You can find Lera's independent tutoring work at learnwithvaleriia.com, on Instagram, and on TikTok.
Why we built Mishka
Every Russian learning app on the market does a decent job getting you through the alphabet and basic phrases. But once you finish those beginner lessons, you're on your own. The content runs out. The grammar gets harder. And nobody seems to be building for you anymore.
Lera saw this with her own students. They would show up to tutoring sessions having "finished" Duolingo but unable to follow a real conversation. The gap between what apps teach and what intermediate learners need is enormous.

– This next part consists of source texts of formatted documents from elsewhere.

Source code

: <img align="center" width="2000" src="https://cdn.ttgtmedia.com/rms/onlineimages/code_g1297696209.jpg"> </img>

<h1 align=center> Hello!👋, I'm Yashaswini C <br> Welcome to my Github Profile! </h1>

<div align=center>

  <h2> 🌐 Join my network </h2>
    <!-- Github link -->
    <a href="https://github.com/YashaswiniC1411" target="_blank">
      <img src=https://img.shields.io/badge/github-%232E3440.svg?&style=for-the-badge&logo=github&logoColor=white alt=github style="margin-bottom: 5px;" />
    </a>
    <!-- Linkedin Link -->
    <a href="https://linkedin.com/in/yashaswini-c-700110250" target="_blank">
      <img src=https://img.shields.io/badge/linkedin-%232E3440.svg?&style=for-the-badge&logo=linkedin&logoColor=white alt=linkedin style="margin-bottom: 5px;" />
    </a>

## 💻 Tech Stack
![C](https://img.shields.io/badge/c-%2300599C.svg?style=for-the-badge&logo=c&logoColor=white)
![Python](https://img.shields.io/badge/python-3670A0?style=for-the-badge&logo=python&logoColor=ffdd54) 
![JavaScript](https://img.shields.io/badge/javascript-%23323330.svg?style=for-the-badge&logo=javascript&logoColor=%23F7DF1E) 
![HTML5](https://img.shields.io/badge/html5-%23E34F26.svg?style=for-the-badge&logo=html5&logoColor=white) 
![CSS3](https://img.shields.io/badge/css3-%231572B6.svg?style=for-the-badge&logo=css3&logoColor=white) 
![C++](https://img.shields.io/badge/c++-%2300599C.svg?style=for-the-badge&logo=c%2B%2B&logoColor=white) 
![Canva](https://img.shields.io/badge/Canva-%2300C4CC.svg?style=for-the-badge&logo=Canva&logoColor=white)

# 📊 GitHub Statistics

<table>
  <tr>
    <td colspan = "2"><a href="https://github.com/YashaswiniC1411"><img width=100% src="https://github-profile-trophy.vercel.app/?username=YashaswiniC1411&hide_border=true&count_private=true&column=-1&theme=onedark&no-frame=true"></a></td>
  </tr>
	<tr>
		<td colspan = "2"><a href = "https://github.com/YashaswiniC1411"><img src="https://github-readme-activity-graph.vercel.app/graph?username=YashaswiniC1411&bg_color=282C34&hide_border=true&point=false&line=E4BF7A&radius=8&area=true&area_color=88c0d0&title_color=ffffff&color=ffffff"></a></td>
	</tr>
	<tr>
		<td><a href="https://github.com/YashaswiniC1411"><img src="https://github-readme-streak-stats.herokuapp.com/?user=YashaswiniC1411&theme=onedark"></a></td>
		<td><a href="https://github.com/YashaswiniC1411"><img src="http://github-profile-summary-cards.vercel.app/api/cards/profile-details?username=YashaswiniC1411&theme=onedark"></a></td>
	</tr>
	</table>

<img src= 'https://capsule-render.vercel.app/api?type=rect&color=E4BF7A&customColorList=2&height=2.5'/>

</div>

So we decided to fill it. Mishka covers A1 through C1, but it's built specifically for the A2-and-above learner who's ready for real content: stories with recurring characters, grammar that builds on itself, AI conversation practice, and writing exercises with actual feedback.
How lessons are made
Every lesson in Mishka goes through the same process:
- Lera writes the lesson based on what she knows works from years of one-on-one tutoring
- James works through it as a learner and flags anything unclear or too easy or too hard
- The lesson gets tested with additional intermediate learners for feedback
- Lera revises based on what the testers found confusing or unhelpful
This is how you end up with 231+ stories, 181 grammar lessons, and 122+ conversation missions that actually work, not auto-generated content or repurposed beginner material.
What we believe
Your study time is valuable. We don't pad lessons with filler to make the app feel bigger. Every story, every grammar exercise, and every conversation mission exists because it teaches something specific that intermediate learners need.
Grammar should be taught in context, not in isolation. You learn cases by seeing them in stories and practicing them in exercises, not by memorizing charts.
An app should keep going as you get better. Mishka has content from A1 to C1 because learning Russian doesn't stop at B1.